The production of the hypermagnetic gyrotropy is investigated under the assumption that the gauge coupling smoothly evolves during a quasi-de Sitter phase and then flattens out in the radiation epoch by always remaining perturbative. In the plane defined by the strength of the anomalous interactions and by the rate of evolution of the gauge coupling the actual weight of the pseudoscalar interactions turns out to be always rather modest if major deviations from the homogeneity are to be avoided during the inflationary phase. Even if the gauge power spectra are related by duality only in the absence of anomalous contributions, an approximate duality symmetry constrains the late-time form of the hypermagnetic power spectra. Since the hypermagnetic gyrotropy associated with the modes reentering prior to the phase transition must be released into fermions later on, the portions of the parameter space where the obtained baryon asymmetry is close to the observed value are the most relevant for the present ends.
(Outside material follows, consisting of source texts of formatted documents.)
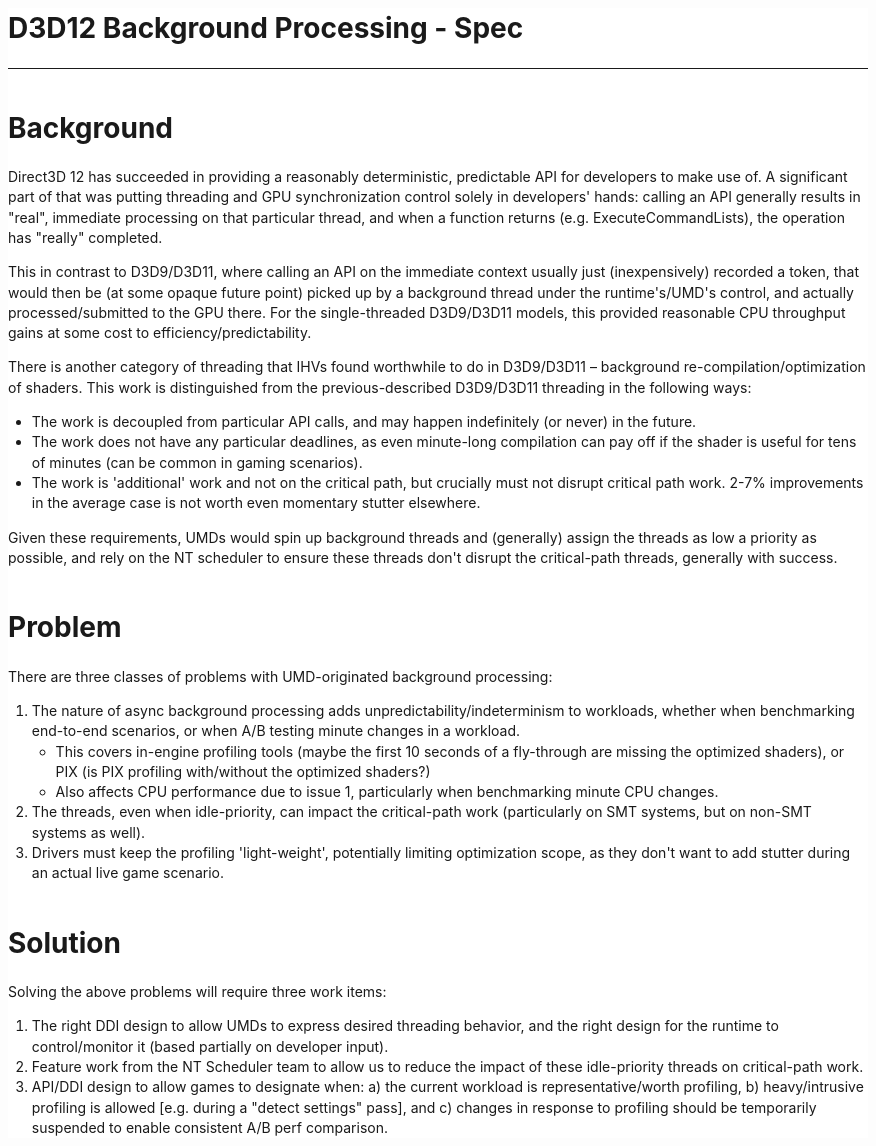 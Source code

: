 <h1>D3D12 Background Processing - Spec</h1>

---

# Background

Direct3D 12 has succeeded in providing a reasonably deterministic, predictable API for developers to make use of. A significant part of that was putting threading and GPU synchronization control solely in developers' hands: calling an API generally results in "real", immediate processing on that particular thread, and when a function returns (e.g. ExecuteCommandLists), the operation has "really" completed.

This in contrast to D3D9/D3D11, where calling an API on the immediate context usually just (inexpensively) recorded a token, that would then be (at some opaque future point) picked up by a background thread under the runtime's/UMD's control, and actually processed/submitted to the GPU there. For the single-threaded D3D9/D3D11 models, this provided reasonable CPU throughput gains at some cost to efficiency/predictability.

There is another category of threading that IHVs found worthwhile to do in D3D9/D3D11 – background re-compilation/optimization of shaders. This work is distinguished from the previous-described D3D9/D3D11 threading in the following ways:

* The work is decoupled from particular API calls, and may happen indefinitely (or never) in the future.
* The work does not have any particular deadlines, as even minute-long compilation can pay off if the shader is useful for tens of minutes (can be common in gaming scenarios).
* The work is 'additional' work and not on the critical path, but crucially must not disrupt critical path work. 2-7% improvements in the average case is not worth even momentary stutter elsewhere.

Given these requirements, UMDs would spin up background threads and (generally) assign the threads as low a priority as possible, and rely on the NT scheduler to ensure these threads don't disrupt the critical-path threads, generally with success.


# Problem

There are three classes of problems with UMD-originated background processing:

1. The nature of async background processing adds unpredictability/indeterminism to workloads, whether when benchmarking end-to-end scenarios, or when A/B testing minute changes in a workload.
    * This covers in-engine profiling tools (maybe the first 10 seconds of a fly-through are missing the optimized shaders), or PIX (is PIX profiling with/without the optimized shaders?)
    * Also affects CPU performance due to issue 1, particularly when benchmarking minute CPU changes.
2. The threads, even when idle-priority, can impact the critical-path work (particularly on SMT systems, but on non-SMT systems as well).
3. Drivers must keep the profiling 'light-weight', potentially limiting optimization scope, as they don't want to add stutter during an actual live game scenario.


# Solution

Solving the above problems will require three work items:
1. The right DDI design to allow UMDs to express desired threading behavior, and the right design for the runtime to control/monitor it (based partially on developer input).
2. Feature work from the NT Scheduler team to allow us to reduce the impact of these idle-priority threads on critical-path work.
3. API/DDI design to allow games to designate when: a) the current workload is representative/worth profiling, b) heavy/intrusive profiling is allowed [e.g. during a "detect settings" pass], and c) changes in response to profiling should be temporarily suspended to enable consistent A/B perf comparison.
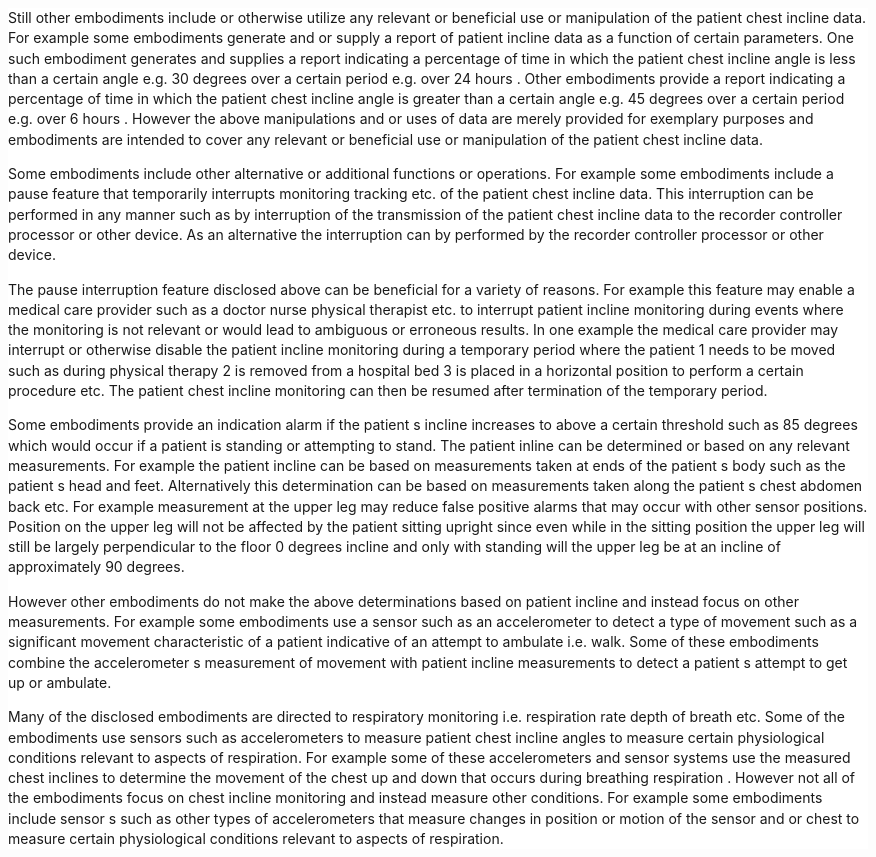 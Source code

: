 Still other embodiments include or otherwise utilize any relevant or beneficial use or manipulation of the patient chest incline data. For example some embodiments generate and or supply a report of patient incline data as a function of certain parameters. One such embodiment generates and supplies a report indicating a percentage of time in which the patient chest incline angle is less than a certain angle e.g. 30 degrees over a certain period e.g. over 24 hours . Other embodiments provide a report indicating a percentage of time in which the patient chest incline angle is greater than a certain angle e.g. 45 degrees over a certain period e.g. over 6 hours . However the above manipulations and or uses of data are merely provided for exemplary purposes and embodiments are intended to cover any relevant or beneficial use or manipulation of the patient chest incline data.

Some embodiments include other alternative or additional functions or operations. For example some embodiments include a pause feature that temporarily interrupts monitoring tracking etc. of the patient chest incline data. This interruption can be performed in any manner such as by interruption of the transmission of the patient chest incline data to the recorder controller processor or other device. As an alternative the interruption can by performed by the recorder controller processor or other device.

The pause interruption feature disclosed above can be beneficial for a variety of reasons. For example this feature may enable a medical care provider such as a doctor nurse physical therapist etc. to interrupt patient incline monitoring during events where the monitoring is not relevant or would lead to ambiguous or erroneous results. In one example the medical care provider may interrupt or otherwise disable the patient incline monitoring during a temporary period where the patient 1 needs to be moved such as during physical therapy 2 is removed from a hospital bed 3 is placed in a horizontal position to perform a certain procedure etc. The patient chest incline monitoring can then be resumed after termination of the temporary period.

Some embodiments provide an indication alarm if the patient s incline increases to above a certain threshold such as 85 degrees which would occur if a patient is standing or attempting to stand. The patient inline can be determined or based on any relevant measurements. For example the patient incline can be based on measurements taken at ends of the patient s body such as the patient s head and feet. Alternatively this determination can be based on measurements taken along the patient s chest abdomen back etc. For example measurement at the upper leg may reduce false positive alarms that may occur with other sensor positions. Position on the upper leg will not be affected by the patient sitting upright since even while in the sitting position the upper leg will still be largely perpendicular to the floor 0 degrees incline and only with standing will the upper leg be at an incline of approximately 90 degrees.

However other embodiments do not make the above determinations based on patient incline and instead focus on other measurements. For example some embodiments use a sensor such as an accelerometer to detect a type of movement such as a significant movement characteristic of a patient indicative of an attempt to ambulate i.e. walk. Some of these embodiments combine the accelerometer s measurement of movement with patient incline measurements to detect a patient s attempt to get up or ambulate.

Many of the disclosed embodiments are directed to respiratory monitoring i.e. respiration rate depth of breath etc. Some of the embodiments use sensors such as accelerometers to measure patient chest incline angles to measure certain physiological conditions relevant to aspects of respiration. For example some of these accelerometers and sensor systems use the measured chest inclines to determine the movement of the chest up and down that occurs during breathing respiration . However not all of the embodiments focus on chest incline monitoring and instead measure other conditions. For example some embodiments include sensor s such as other types of accelerometers that measure changes in position or motion of the sensor and or chest to measure certain physiological conditions relevant to aspects of respiration.
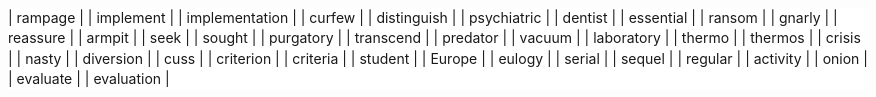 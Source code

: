 | rampage                  |
| implement                |
| implementation           |
| curfew                   |
| distinguish              |
| psychiatric              |
| dentist                  |
| essential                |
| ransom                   |
| gnarly                   |
| reassure                 |
| armpit                   |
| seek                     |
| sought                   |
| purgatory                |
| transcend                |
| predator                 |
| vacuum                   |
| laboratory               |
| thermo                   |
| thermos                  |
| crisis                   |
| nasty                    |
| diversion                |
| cuss                     |
| criterion                |
| criteria                 |
| student                  |
| Europe                   |
| eulogy                   |
| serial                   |
| sequel                   |
| regular                  |
| activity                 |
| onion                    |
| evaluate                 |
| evaluation               | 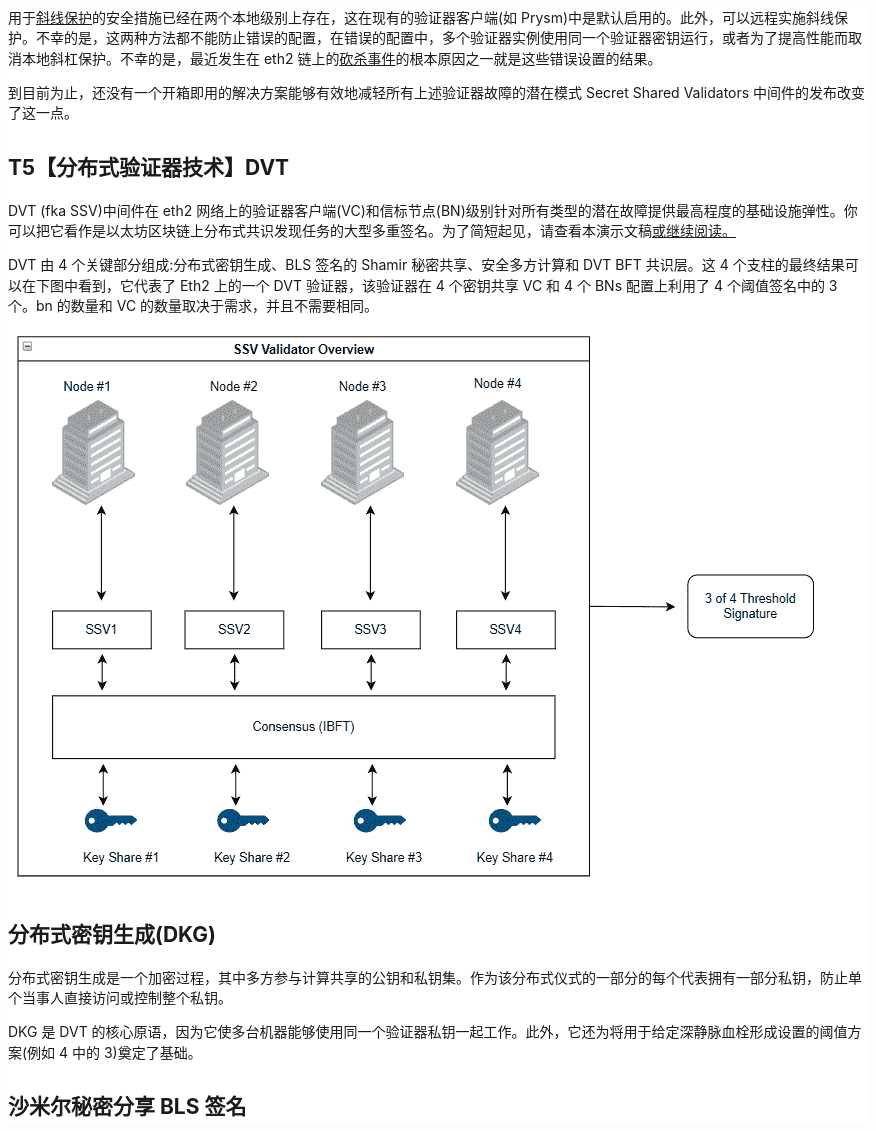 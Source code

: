 用于[斜线保护](/prysmatic-labs/eth2-slashing-prevention-tips-f6faa5025f50)的安全措施已经在两个本地级别上存在，这在现有的验证器客户端(如 Prysm)中是默认启用的。此外，可以远程实施斜线保护。不幸的是，这两种方法都不能防止错误的配置，在错误的配置中，多个验证器实例使用同一个验证器密钥运行，或者为了提高性能而取消本地斜杠保护。不幸的是，最近发生在 eth2 链上的[砍杀事件](https://twitter.com/benjaminion_xyz/status/1334881186003492864?s=20)的根本原因之一就是这些错误设置的结果。

到目前为止，还没有一个开箱即用的解决方案能够有效地减轻所有上述验证器故障的潜在模式 Secret Shared Validators 中间件的发布改变了这一点。

## **T5【分布式验证器技术】DVT**

DVT (fka SSV)中间件在 eth2 网络上的验证器客户端(VC)和信标节点(BN)级别针对所有类型的潜在故障提供最高程度的基础设施弹性。你可以把它看作是以太坊区块链上分布式共识发现任务的大型多重签名。为了简短起见，请查看本演示文稿[或继续阅读。](https://www.youtube.com/watch?v=awBX1SrXOhk)

DVT 由 4 个关键部分组成:分布式密钥生成、BLS 签名的 Shamir 秘密共享、安全多方计算和 DVT BFT 共识层。这 4 个支柱的最终结果可以在下图中看到，它代表了 Eth2 上的一个 DVT 验证器，该验证器在 4 个密钥共享 VC 和 4 个 BNs 配置上利用了 4 个阈值签名中的 3 个。bn 的数量和 VC 的数量取决于需求，并且不需要相同。

![](img/aebfee4b91d35499478e4f7990fb805e.png)

## **分布式密钥生成(DKG)**

分布式密钥生成是一个加密过程，其中多方参与计算共享的公钥和私钥集。作为该分布式仪式的一部分的每个代表拥有一部分私钥，防止单个当事人直接访问或控制整个私钥。

DKG 是 DVT 的核心原语，因为它使多台机器能够使用同一个验证器私钥一起工作。此外，它还为将用于给定深静脉血栓形成设置的阈值方案(例如 4 中的 3)奠定了基础。

## **沙米尔秘密分享 BLS 签名**
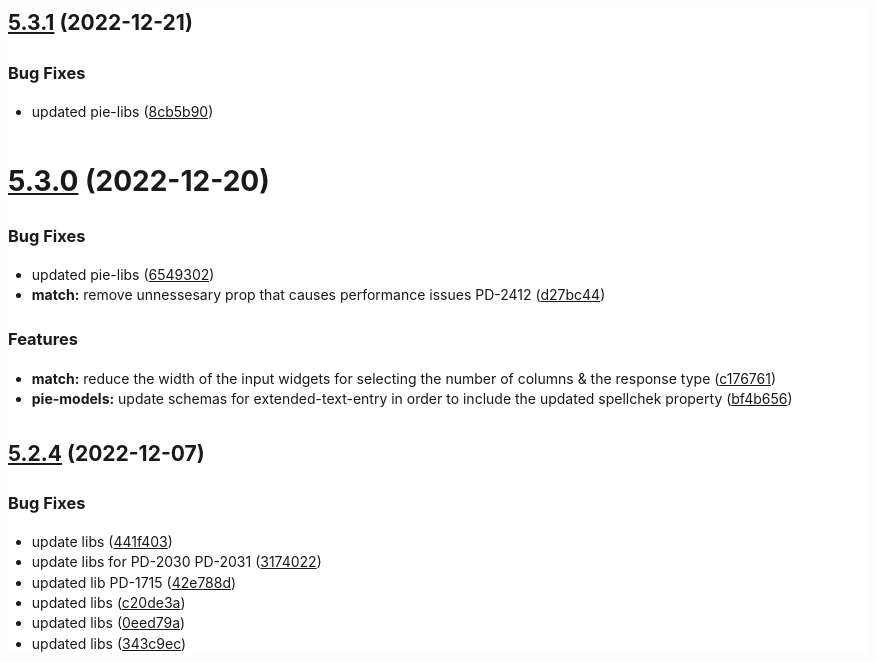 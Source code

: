



## [5.3.1](https://github.com/pie-framework/pie-elements/compare/@pie-element/match@5.3.0...@pie-element/match@5.3.1) (2022-12-21)


### Bug Fixes

* updated pie-libs ([8cb5b90](https://github.com/pie-framework/pie-elements/commit/8cb5b90d501ccbdf5ffd764e6555faa48b8f54d6))





# [5.3.0](https://github.com/pie-framework/pie-elements/compare/@pie-element/match@5.2.4...@pie-element/match@5.3.0) (2022-12-20)


### Bug Fixes

* updated pie-libs ([6549302](https://github.com/pie-framework/pie-elements/commit/65493026fbf356c5ab752ae6a14d961d4b256368))
* **match:** remove unnessesary prop that causes performance issues PD-2412 ([d27bc44](https://github.com/pie-framework/pie-elements/commit/d27bc44bbf7f6b55eefc525d6ab1afb1425f7b2d))


### Features

* **match:** reduce the width of the input widgets for selecting the number of columns & the response type ([c176761](https://github.com/pie-framework/pie-elements/commit/c17676155ae0e9f4c98b1374401a9900e589e2ed))
* **pie-models:** update schemas for extended-text-entry in order to include the updated spellchek property ([bf4b656](https://github.com/pie-framework/pie-elements/commit/bf4b656241887acf8e2aa1264e747c0c338ed727))





## [5.2.4](https://github.com/pie-framework/pie-elements/compare/@pie-element/match@5.2.3...@pie-element/match@5.2.4) (2022-12-07)


### Bug Fixes

* update libs ([441f403](https://github.com/pie-framework/pie-elements/commit/441f403870b7bec0d61fab58b8d93dbe0ead4c32))
* update libs for PD-2030 PD-2031 ([3174022](https://github.com/pie-framework/pie-elements/commit/3174022d45603ed217bbe8804a142b07084636a5))
* updated lib PD-1715 ([42e788d](https://github.com/pie-framework/pie-elements/commit/42e788db0c792838994e55001952da7701251a8e))
* updated libs ([c20de3a](https://github.com/pie-framework/pie-elements/commit/c20de3a6ba4499a090c809e18e52588d2a585fa0))
* updated libs ([0eed79a](https://github.com/pie-framework/pie-elements/commit/0eed79a32c3b777c16c8cabf201513fc1d2726a0))
* updated libs ([343c9ec](https://github.com/pie-framework/pie-elements/commit/343c9ec3dccba7f781e90ae2bd195cac6f78f467))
For the same range of parameters the magnetic power spectra associated with the modes reentering after symmetry breaking may even be of the order of a few hundredths of a nG over typical length scales comparable with the Mpc prior to the collapse of the protogalaxy.

Highlights

  • Vainshtein and Zeldovich [4,5] introduced the notion of magnetic gyrotropy by noting that the only possible pseudoscalar quadratic in B must be of the form B · ∇ × B

  • The purpose of this paper is to address the origin of largescale magnetism and of the baryon asymmetry of the Universe (BAU) in a unified dynamical framework by considering a more general variant of the scenario suggested in Refs. [22,23,24]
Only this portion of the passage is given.